Poor diddums manboy here was not devastated by being slagged off by a woman, but I was disconcerted by the heat of my response.

The issues of gender equality appear so clear to me it would feel trite to write them down, were the worldwide situation not still so appalling.

Right now women perform 66% of the world’s work and earn 10% of global income. They produce 50% of the planet’s food yet own 1% of the land.

Throw in systemic violence and FGM and there’s no debate. We’ve a long way to go but at least we’ve started.

Like a man on a mission, this Dangler first sought to understand and then support the feminist dream in the early 1980s. Alongside listening to female friends, I read Simone de Beauvoir and Betty Friedan, progressed to Erica Jong’s zipless fuck and then hero-worshipped feminism in action, in the shape of German Green revolutionary and politician Petra Kelly. Her book ‘Fighting for Hope’ became something of a bible to my idealistic eyes. That fire still burns bright within me.

During that decade there emerged a phenomenon called ‘Militant Feminism’, personified by the heroic women of Greenham Common Peace Camp. Although rarely credited with victory, they managed to upset the British establishment and the Cruise and Pershing missiles were taken away.

I’m sure all those magnificent women did not strive for sexual revolution just so that they might eventually be able to behave as badly as men.

Changing the status quo takes a unified and determined effort. Men enjoy incumbent privilege, and happy people don’t seek change, so it’s not enough merely to strive for a change in male thinking: you have to show us how to behave better, by example.

Women need to redefine every aspect of gender communication. Stop diminishing your unquestionable cause by undergoing an Animal Farm metamorphosis where you become Farmer Jones, in all his horrific glory.

Of course women need to slag men off, just as men will continue to make the odd remark about women, but let’s all seek the same standards. Gender politics should neither be about winners and losers, nor who's the best or worst, but rather all of us.

If four men were talking live on radio about how awful their women were between the sheets, there’d be complaints by the bucketload. So how is it supportable that a few days ago I listened to a radio phone-in where women were talking live on air about men being laughable lovers?

Are all women good lovers? I doubt it, but we don’t talk about it.

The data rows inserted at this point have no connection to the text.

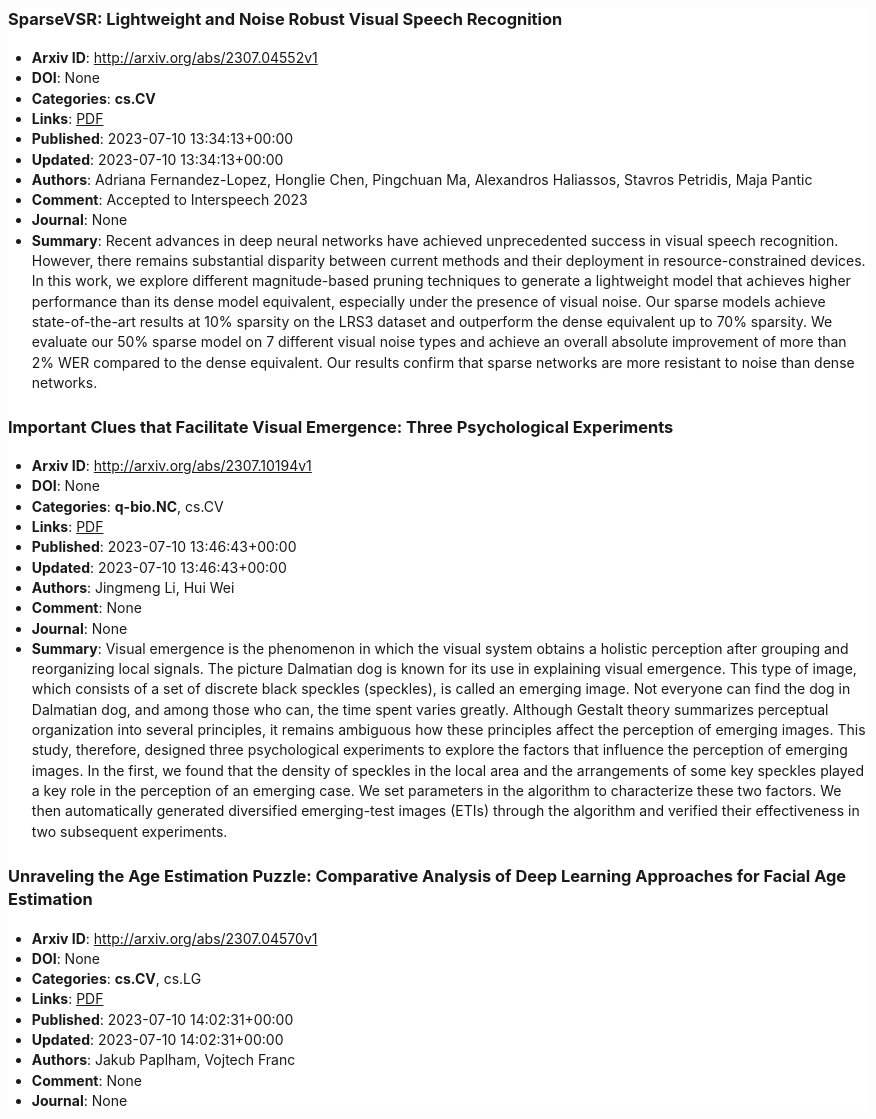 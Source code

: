 

### SparseVSR: Lightweight and Noise Robust Visual Speech Recognition
- **Arxiv ID**: http://arxiv.org/abs/2307.04552v1
- **DOI**: None
- **Categories**: **cs.CV**
- **Links**: [PDF](http://arxiv.org/pdf/2307.04552v1)
- **Published**: 2023-07-10 13:34:13+00:00
- **Updated**: 2023-07-10 13:34:13+00:00
- **Authors**: Adriana Fernandez-Lopez, Honglie Chen, Pingchuan Ma, Alexandros Haliassos, Stavros Petridis, Maja Pantic
- **Comment**: Accepted to Interspeech 2023
- **Journal**: None
- **Summary**: Recent advances in deep neural networks have achieved unprecedented success in visual speech recognition. However, there remains substantial disparity between current methods and their deployment in resource-constrained devices. In this work, we explore different magnitude-based pruning techniques to generate a lightweight model that achieves higher performance than its dense model equivalent, especially under the presence of visual noise. Our sparse models achieve state-of-the-art results at 10% sparsity on the LRS3 dataset and outperform the dense equivalent up to 70% sparsity. We evaluate our 50% sparse model on 7 different visual noise types and achieve an overall absolute improvement of more than 2% WER compared to the dense equivalent. Our results confirm that sparse networks are more resistant to noise than dense networks.



### Important Clues that Facilitate Visual Emergence: Three Psychological Experiments
- **Arxiv ID**: http://arxiv.org/abs/2307.10194v1
- **DOI**: None
- **Categories**: **q-bio.NC**, cs.CV
- **Links**: [PDF](http://arxiv.org/pdf/2307.10194v1)
- **Published**: 2023-07-10 13:46:43+00:00
- **Updated**: 2023-07-10 13:46:43+00:00
- **Authors**: Jingmeng Li, Hui Wei
- **Comment**: None
- **Journal**: None
- **Summary**: Visual emergence is the phenomenon in which the visual system obtains a holistic perception after grouping and reorganizing local signals. The picture Dalmatian dog is known for its use in explaining visual emergence. This type of image, which consists of a set of discrete black speckles (speckles), is called an emerging image. Not everyone can find the dog in Dalmatian dog, and among those who can, the time spent varies greatly. Although Gestalt theory summarizes perceptual organization into several principles, it remains ambiguous how these principles affect the perception of emerging images. This study, therefore, designed three psychological experiments to explore the factors that influence the perception of emerging images. In the first, we found that the density of speckles in the local area and the arrangements of some key speckles played a key role in the perception of an emerging case. We set parameters in the algorithm to characterize these two factors. We then automatically generated diversified emerging-test images (ETIs) through the algorithm and verified their effectiveness in two subsequent experiments.



### Unraveling the Age Estimation Puzzle: Comparative Analysis of Deep Learning Approaches for Facial Age Estimation
- **Arxiv ID**: http://arxiv.org/abs/2307.04570v1
- **DOI**: None
- **Categories**: **cs.CV**, cs.LG
- **Links**: [PDF](http://arxiv.org/pdf/2307.04570v1)
- **Published**: 2023-07-10 14:02:31+00:00
- **Updated**: 2023-07-10 14:02:31+00:00
- **Authors**: Jakub Paplham, Vojtech Franc
- **Comment**: None
- **Journal**: None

Did it never occur to anyone that women might not be the only gender to fake it?

Contrary to the tedious sexism inherent in TV commercials, we know how to use washing machines, raise children and floss our teeth. Trying to escape the crumbling confines of the Patriarchy, we’ve made an effort to change, so let’s no longer talk of each other in disrespectful or detrimental ways.

We need to get cracking though. In 2007 this colyoom wittered about Male Chauvinist Pigs metamorphosing into Female Chauvinist Swine. Sadly the situation has barely improved. While some men and women have moved closer to mutual respect, swathes of sexism still exist in both genders.

If I sound angry it’s because I feel let down. We’ve striven for generations to bring about improvement, yet now it is acceptable for women to behave like sexist boors; to treat men just as they themselves hated to be treated by men.

At the other end of the PC spectrum, when I write in any way disparagingly of a woman, I’m accused of misogyny.

It’s a heck of a long fall from Feminist to Misogynist. The accusation doesn’t trouble me as I trust the passion l harbour for social justice.

More than anger, frustration best describes how I feel. Since the 1970s many men have changed how we see women; how we think of them; how we talk to them and of them.

These are not a forced behaviours, yet our aspirations are now tempered by the behaviour of others.

Women: it’s time to stop the man-bashing. Slagging off men in the media is old-fashioned and unacceptable. Some men exploit these attacks as justification for failing to transform.

Don’t be upset that a man is making suggestions. You don't own your struggle, and a man’s perspective offers something you might never see.

I want us all to succeed, but that demands high standards from both genders. Now is the time for men and women to improve together: side by side.